[Stored data entries]
########
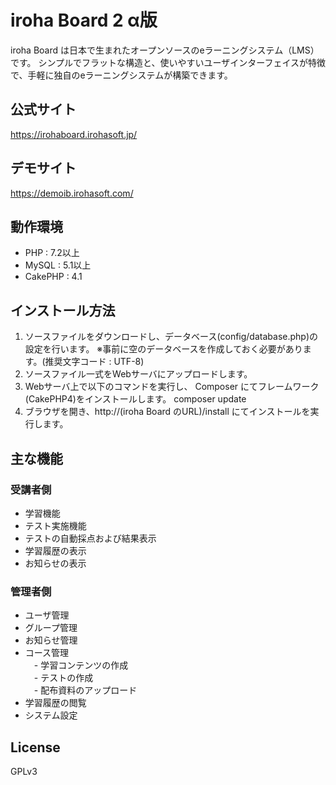 # iroha Board 2 α版

iroha Board は日本で生まれたオープンソースのeラーニングシステム（LMS）です。
シンプルでフラットな構造と、使いやすいユーザインターフェイスが特徴で、手軽に独自のeラーニングシステムが構築できます。

## 公式サイト
https://irohaboard.irohasoft.jp/

## デモサイト
https://demoib.irohasoft.com/

## 動作環境
* PHP : 7.2以上
* MySQL : 5.1以上
* CakePHP : 4.1

## インストール方法
1. ソースファイルをダウンロードし、データベース(config/database.php)の設定を行います。
   ※事前に空のデータベースを作成しておく必要があります。(推奨文字コード : UTF-8)
2. ソースファイル一式をWebサーバにアップロードします。
3. Webサーバ上で以下のコマンドを実行し、 Composer にてフレームワーク(CakePHP4)をインストールします。
composer update
4. ブラウザを開き、http://(iroha Board のURL)/install にてインストールを実行します。



## 主な機能
### 受講者側
* 学習機能
* テスト実施機能
* テストの自動採点および結果表示
* 学習履歴の表示
* お知らせの表示

### 管理者側
* ユーザ管理
* グループ管理
* お知らせ管理
* コース管理  
　- 学習コンテンツの作成  
　- テストの作成  
　- 配布資料のアップロード
* 学習履歴の閲覧
* システム設定


## License
GPLv3

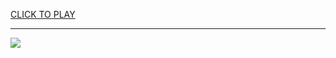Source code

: 
<a href="https://premium76.site?title=cricket_games_unblocked&ref=13M">CLICK TO PLAY</a></h3>
<hr>

<a href="https://premium76.site?title=cricket_games_unblocked&ref=13M"><img src="https://clearcache.store/games.png"></a>


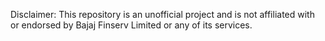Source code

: Disclaimer: This repository is an unofficial project and is not affiliated with or endorsed by Bajaj Finserv Limited or any of its services.
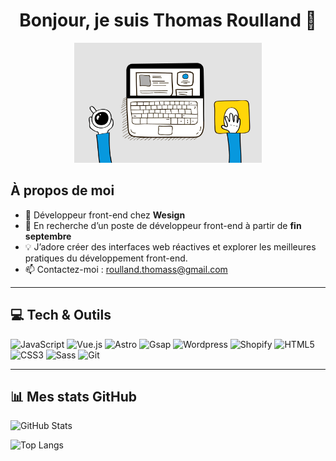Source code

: <!-- README.md pour Thomas Roulland -->
<div align="center">
  <h1>Bonjour, je suis Thomas Roulland 👋</h1>
</div>

<p align="center">
  <img src="./giphy.gif" alt="GIF de bienvenue" width="300"/>
</p>

## À propos de moi
- 🔭 Développeur front-end chez **Wesign**  
- 💼 En recherche d’un poste de développeur front-end à partir de **fin septembre**  
- 💡 J’adore créer des interfaces web réactives et explorer les meilleures pratiques du développement front-end.  
- 📫 Contactez-moi : [roulland.thomass@gmail.com](mailto:roulland.thomass@gmail.com)

---

## 💻 Tech & Outils
<p align="left">
  <img alt="JavaScript" src="https://cdn.simpleicons.org/javascript" width="40" height="40"/>
  <img alt="Vue.js"       src="https://cdn.simpleicons.org/vue.js" width="40" height="40"/>
   <img alt="Astro"         src="https://cdn.simpleicons.org/astro" width="40" height="40"/>
  <img alt="Gsap"         src="https://cdn.simpleicons.org/gsap" width="40" height="40"/>
   <img alt="Wordpress"         src="https://cdn.simpleicons.org/wordpress" width="40" height="40"/>
   <img alt="Shopify"         src="https://cdn.simpleicons.org/shopify" width="40" height="40"/>
  <img alt="HTML5"       src="https://cdn.simpleicons.org/html5" width="40" height="40"/>
  <img alt="CSS3"        src="https://cdn.simpleicons.org/css3" width="40" height="40"/>
  <img alt="Sass"        src="https://cdn.simpleicons.org/sass" width="40" height="40"/>
  <img alt="Git"         src="https://cdn.simpleicons.org/git" width="40" height="40"/>
 
</p>

---

## 📊 Mes stats GitHub

<p align="left">
  <img alt="GitHub Stats" src="https://github-readme-stats.vercel.app/api?username=troullandwesign&show_icons=true&theme=dark" />
</p>
<p align="left">
  <img alt="Top Langs"     src="https://github-readme-stats.vercel.app/api/top-langs/?username=troullandwesign&layout=compact&theme=dark" />
</p>
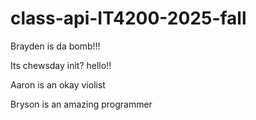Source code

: # class-api-IT4200-2025-fall

Brayden is da bomb!!!

Its chewsday init?
hello!!



Aaron is an okay violist







Bryson is an amazing programmer
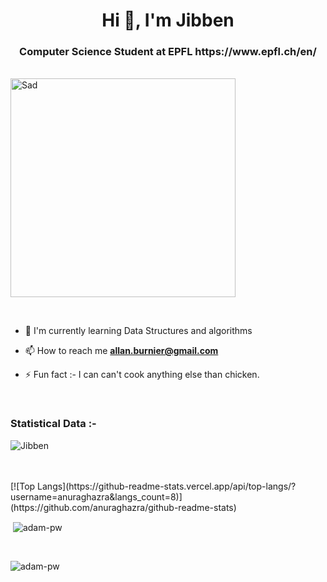 <h1 align="center">Hi 👋, I'm Jibben</h1>
<h3 align="center">Computer Science Student at EPFL <a>https://www.epfl.ch/en/</a></h3>

<br>   <img src="https://24.media.tumblr.com/03c9505cfe9473d13619cd18a98d90e5/tumblr_n3xetmlDS41qav3uso1_500.gif" alt="Sad" width="360" height="350"> 

<br>


- 🌱 I'm currently learning Data Structures and algorithms

- 📫 How to reach me **allan.burnier@gmail.com**

- ⚡ Fun fact :- I can can't cook anything else than chicken.

<br>

<h3>Statistical Data :-</h3>
<p><img align="center"
    src="https://github-readme-stats.vercel.app/api/top-langs?username=Jiibben&show_icons=true&locale=en&bg_color=0d1117&text_color=ffffff&layout=compact"
    alt="Jibben" 
    bg_color=#808080/></p>

<br>
<br>
[![Top Langs](https://github-readme-stats.vercel.app/api/top-langs/?username=anuraghazra&langs_count=8)](https://github.com/anuraghazra/github-readme-stats)
<br>

<p>&nbsp;<img align="center" src="https://github-readme-stats.vercel.app/api?username=Jiibben&show_icons=true&locale=en&bg_color=0d1117&text_color=ffffff&repo=convoychat"
    alt="adam-pw" /></p>

<br>

<p><img align="center" src="https://github-readme-streak-stats.herokuapp.com/?user=Jiibben&theme=dark&background=0d1117&date_format=M%20j%5B%2C%20Y%5D" alt="adam-pw" /></p>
########
▶ **YOUR OBJECTIVE**
Each entry should be copied exactly as written, though any pictures stay out.

▶ **RESULT FOR THIS TASK**
 # iroha Board 2 α版

iroha Board は日本で生まれたオープンソースのeラーニングシステム（LMS）です。
シンプルでフラットな構造と、使いやすいユーザインターフェイスが特徴で、手軽に独自のeラーニングシステムが構築できます。

## 公式サイト
https://irohaboard.irohasoft.jp/

## デモサイト
https://demoib.irohasoft.com/

## 動作環境
* PHP : 7.2以上
* MySQL : 5.1以上
* CakePHP : 4.1

## インストール方法
1. ソースファイルをダウンロードし、データベース(config/database.php)の設定を行います。
   ※事前に空のデータベースを作成しておく必要があります。(推奨文字コード : UTF-8)
2. ソースファイル一式をWebサーバにアップロードします。
3. Webサーバ上で以下のコマンドを実行し、 Composer にてフレームワーク(CakePHP4)をインストールします。
composer update
4. ブラウザを開き、http://(iroha Board のURL)/install にてインストールを実行します。



## 主な機能
### 受講者側
* 学習機能
* テスト実施機能
* テストの自動採点および結果表示
* 学習履歴の表示
* お知らせの表示

### 管理者側
* ユーザ管理
* グループ管理
* お知らせ管理
* コース管理  
　- 学習コンテンツの作成  
　- テストの作成  
　- 配布資料のアップロード
* 学習履歴の閲覧
* システム設定


## License
GPLv3

Source code

: 
<a href="https://premium76.site?title=cricket_games_unblocked&ref=13M">CLICK TO PLAY</a></h3>
<hr>

<a href="https://premium76.site?title=cricket_games_unblocked&ref=13M"><img src="https://clearcache.store/games.png"></a>


Source code

: Disclaimer: This repository is an unofficial project and is not affiliated with or endorsed by Bajaj Finserv Limited or any of its services.
Source code

: <!-- README.md pour Thomas Roulland -->
<div align="center">
  <h1>Bonjour, je suis Thomas Roulland 👋</h1>
</div>

<p align="center">
  <img src="./giphy.gif" alt="GIF de bienvenue" width="300"/>
</p>

## À propos de moi
- 🔭 Développeur front-end chez **Wesign**  
- 💼 En recherche d’un poste de développeur front-end à partir de **fin septembre**  
- 💡 J’adore créer des interfaces web réactives et explorer les meilleures pratiques du développement front-end.  
- 📫 Contactez-moi : [roulland.thomass@gmail.com](mailto:roulland.thomass@gmail.com)

---

## 💻 Tech & Outils
<p align="left">
  <img alt="JavaScript" src="https://cdn.simpleicons.org/javascript" width="40" height="40"/>
  <img alt="Vue.js"       src="https://cdn.simpleicons.org/vue.js" width="40" height="40"/>
   <img alt="Astro"         src="https://cdn.simpleicons.org/astro" width="40" height="40"/>
  <img alt="Gsap"         src="https://cdn.simpleicons.org/gsap" width="40" height="40"/>
   <img alt="Wordpress"         src="https://cdn.simpleicons.org/wordpress" width="40" height="40"/>
   <img alt="Shopify"         src="https://cdn.simpleicons.org/shopify" width="40" height="40"/>
  <img alt="HTML5"       src="https://cdn.simpleicons.org/html5" width="40" height="40"/>
  <img alt="CSS3"        src="https://cdn.simpleicons.org/css3" width="40" height="40"/>
  <img alt="Sass"        src="https://cdn.simpleicons.org/sass" width="40" height="40"/>
  <img alt="Git"         src="https://cdn.simpleicons.org/git" width="40" height="40"/>
 
</p>

---

## 📊 Mes stats GitHub

<p align="left">
  <img alt="GitHub Stats" src="https://github-readme-stats.vercel.app/api?username=troullandwesign&show_icons=true&theme=dark" />
</p>
<p align="left">
  <img alt="Top Langs"     src="https://github-readme-stats.vercel.app/api/top-langs/?username=troullandwesign&layout=compact&theme=dark" />
</p>
Source code

: # class-api-IT4200-2025-fall

Brayden is da bomb!!!

Its chewsday init?
hello!!



Aaron is an okay violist







Bryson is an amazing programmer
 <h1 align="center">Hi 👋, I'm Jibben</h1>
<h3 align="center">Computer Science Student at EPFL <a>https://www.epfl.ch/en/</a></h3>

<br>   <img src="https://24.media.tumblr.com/03c9505cfe9473d13619cd18a98d90e5/tumblr_n3xetmlDS41qav3uso1_500.gif" alt="Sad" width="360" height="350"> 

<br>


- 🌱 I'm currently learning Data Structures and algorithms

- 📫 How to reach me **allan.burnier@gmail.com**

- ⚡ Fun fact :- I can can't cook anything else than chicken.

<br>

<h3>Statistical Data :-</h3>
<p><img align="center"
    src="https://github-readme-stats.vercel.app/api/top-langs?username=Jiibben&show_icons=true&locale=en&bg_color=0d1117&text_color=ffffff&layout=compact"
    alt="Jibben" 
    bg_color=#808080/></p>

<br>
<br>
[![Top Langs](https://github-readme-stats.vercel.app/api/top-langs/?username=anuraghazra&langs_count=8)](https://github.com/anuraghazra/github-readme-stats)
<br>

<p>&nbsp;<img align="center" src="https://github-readme-stats.vercel.app/api?username=Jiibben&show_icons=true&locale=en&bg_color=0d1117&text_color=ffffff&repo=convoychat"
    alt="adam-pw" /></p>

<br>

<p><img align="center" src="https://github-readme-streak-stats.herokuapp.com/?user=Jiibben&theme=dark&background=0d1117&date_format=M%20j%5B%2C%20Y%5D" alt="adam-pw" /></p>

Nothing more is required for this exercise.